Shakespeare signed his name in six different ways that we know of and not one was "Shakespeare". So if a master of the English language couldn't even spell his own name consistently, surely no one else need worry about bad spelling?
The trouble with that argument is that Shakespeare never had to apply for a job in competition with 40 people who could spell well. At the very least, with a spellchecker on every computer now, mistakes suggest a slapdash approach.
But not everyone can use a spellchecker, points out Jane Hodgkinson, Perth Grammar's dyslexia specialist. "If a child can't recognise what a word is supposed to look like, a spellchecker is no help."
Perth and Kinross has now provided a computer resource to all its schools to support children with reading or writing difficulties, and it takes exactly the right approach, Ms Hodgkinson says.
"The program tackles spelling and builds up from there.
"You might think spelling is the least of these children's difficulties but it's the hardest to improve. We often make progress with their reading but bad spelling lingers.
"Also, if spelling improves, there is an immediate effect on a child's self-esteem, which helps in all sorts of ways."
Touch-type, Read and Spell - TTRS - is a multi-sensory, computer-aided course which was developed by primary teacher Philip Alexandre in the early 1990s as part of his Masters degree project and is used in more than 300 UK schools and many prisons.

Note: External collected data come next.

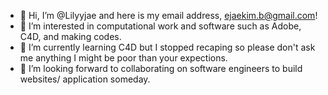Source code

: - 👋 Hi, I’m @Lilyyjae and here is my email address, ejaekim.b@gmail.com!
- 👀 I’m interested in computational work and software such as Adobe, C4D, and making codes.
- 🌱 I’m currently learning C4D but I stopped recaping so please don't ask me anything I might be poor than your expections.
- 💞️ I’m looking forward to collaborating on software engineers to build websites/ application someday. 


<!---
Lilyyjae/Lilyyjae is a ✨ special ✨ repository because its `README.md` (this file) appears on your GitHub profile.
You can click the Preview link to take a look at your changes.
--->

It is based on the idea that the ordered, sequential, repetitive process of learning to touch-type can be designed to parallel a well-established method of learning the structures and spelling of English words. By using the program for an hour a week, a learner internalises the patterns over a period of years and that helps with more fluent reading.

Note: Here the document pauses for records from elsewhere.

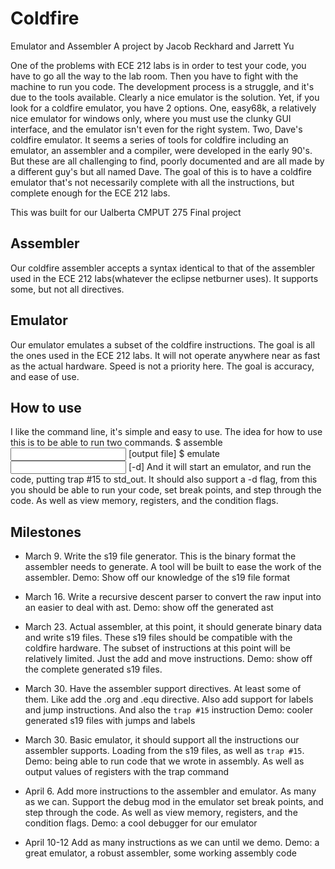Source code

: # Coldfire
Emulator and Assembler
A project by Jacob Reckhard and Jarrett Yu

One of the problems with ECE 212 labs is in order to test your code, you have to go all the way to the lab room. Then you have to fight with the machine to run you code. The development process is a struggle, and it's due to the tools available. Clearly a nice emulator is the solution. Yet, if you look for a coldfire emulator, you have 2 options. One, easy68k, a relatively nice emulator for windows only, where you must use the clunky GUI interface, and the emulator isn't even for the right system. Two, Dave's coldfire emulator. It seems a series of tools for coldfire including an emulator, an assembler and a compiler, were developed in the early 90's. But these are all challenging to find, poorly documented and are all made by a different guy's but all named Dave.  The goal of this is to have a coldfire emulator that's not necessarily complete with all the instructions, but complete enough for the ECE 212 labs.

This was built for our Ualberta CMPUT 275 Final project

## Assembler
Our coldfire assembler accepts a syntax identical to that of the assembler used in the ECE 212 labs(whatever the eclipse netburner uses). It supports some, but not all directives.

## Emulator
Our emulator emulates a subset of the coldfire instructions. The goal is all the ones used in the ECE 212 labs. It will not operate anywhere near as fast as the actual hardware. Speed is not a priority here. The goal is accuracy, and ease of use.

## How to use
I like the command line, it's simple and easy to use. The idea for how to use this is to be able to run two commands.
    $ assemble <input file> [output file]
    $ emulate <input file> [-d]
And it will start an emulator, and run the code, putting trap #15 to std_out. It should also support a -d flag, from this you should be able to run your code, set break points, and step through the code. As well as view memory, registers, and the condition flags.


## Milestones
- March 9.
Write the s19 file generator. This is the binary format the assembler needs to generate. A tool will be built to ease the work of the assembler.
Demo: Show off our knowledge of the s19 file format

- March 16.
Write a recursive descent parser to convert the raw input into an easier to deal with ast.
Demo: show off the generated ast

- March 23.
Actual assembler, at this point, it should generate binary data and write s19 files. These s19 files should be compatible with the coldfire hardware. The subset of instructions at this point will be relatively limited. Just the add and move instructions.
Demo: show off the complete generated s19 files.

- March 30.
Have the assembler support directives. At least some of them. Like add the .org and .equ directive. Also add support for labels and jump instructions. And also the `trap #15` instruction
Demo: cooler generated s19 files with jumps and labels

- March 30.
Basic emulator, it should support all the instructions our assembler supports. Loading from the s19 files, as well as `trap #15`.
Demo: being able to run code that we wrote in assembly. As well as output values of registers with the trap command

- April 6.
Add more instructions to the assembler and emulator. As many as we can. Support the debug mod in the emulator set break points, and step through the code. As well as view memory, registers, and the condition flags.
Demo: a cool debugger for our emulator

- April 10-12
Add as many instructions as we can until we demo.
Demo: a great emulator, a robust assembler, some working assembly code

"It is very hard to get youngsters with difficulties - or prison inmates - to practise three-letter words in a repetitive way," says Mr Alexandre, "which is where they need to begin if they are going to make progress. But if, at the same time, they are learning to use a computer and acquiring a valuable skill like touch-typing, then that is a great face-saver.
"What they are actually doing is transferring finger patterns and word patterns in a graded fashion - based on an approach recommended by dyslexia experts - into their brains."

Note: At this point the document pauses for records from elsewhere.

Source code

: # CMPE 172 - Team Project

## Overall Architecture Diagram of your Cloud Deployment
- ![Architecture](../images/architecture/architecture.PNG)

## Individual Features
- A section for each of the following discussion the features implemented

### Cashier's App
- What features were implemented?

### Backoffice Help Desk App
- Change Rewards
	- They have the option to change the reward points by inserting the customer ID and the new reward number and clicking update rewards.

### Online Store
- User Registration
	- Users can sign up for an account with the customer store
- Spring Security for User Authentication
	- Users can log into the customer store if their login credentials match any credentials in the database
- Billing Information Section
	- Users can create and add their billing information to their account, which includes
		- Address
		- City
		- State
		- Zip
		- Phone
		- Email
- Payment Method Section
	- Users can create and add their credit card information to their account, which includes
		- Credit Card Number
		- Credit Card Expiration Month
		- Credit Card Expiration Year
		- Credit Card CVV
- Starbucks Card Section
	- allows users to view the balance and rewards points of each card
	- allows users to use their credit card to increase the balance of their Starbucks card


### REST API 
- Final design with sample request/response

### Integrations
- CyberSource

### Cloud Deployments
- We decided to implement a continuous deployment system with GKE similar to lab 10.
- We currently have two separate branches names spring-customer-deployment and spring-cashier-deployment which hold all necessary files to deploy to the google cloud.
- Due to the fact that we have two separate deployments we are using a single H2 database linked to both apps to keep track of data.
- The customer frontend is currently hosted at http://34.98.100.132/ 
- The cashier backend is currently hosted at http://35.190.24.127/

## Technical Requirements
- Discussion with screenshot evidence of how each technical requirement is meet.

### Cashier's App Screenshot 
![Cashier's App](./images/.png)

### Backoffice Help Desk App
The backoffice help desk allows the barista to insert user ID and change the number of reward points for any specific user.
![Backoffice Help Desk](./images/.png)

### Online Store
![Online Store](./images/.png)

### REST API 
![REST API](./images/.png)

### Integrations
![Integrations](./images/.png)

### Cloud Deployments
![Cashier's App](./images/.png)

The program is graded in such a way that even children with difficulties score well. "Typically they would get over 80 per cent and often 90 per cent or more," says Philip Campbell, the TTRS agent for Scotland and a religious and moral education teacher. "A score like that is highly motivating for kids who have not generally had much success at school."
For Mr Campbell, who has a daughter with dyslexia, training teachers and children to use TTRS is very rewarding. "It's wonderful to see the progress children make and the confidence it gives them."
The number of children coming to Perth Grammar with some form of reading or writing difficulty is increasing, says Judith Moore, the principal teacher for support for learning. For all of them, the acceptance that they have a problem shared by others is a big step forward, says Ms Hodgkinson.
Computers can benefit them greatly but will not make their problems disappear; skilled teaching is essential, says Ms Moore. "Building up their touch-typing skills is a huge thing for them, because it greatly facilitates their use of technology.
"And spelling might not seem vital to those of us who don't have a problem, but it is to many of these children. It is so humiliating for a clever child not to be able to write a simple sentence."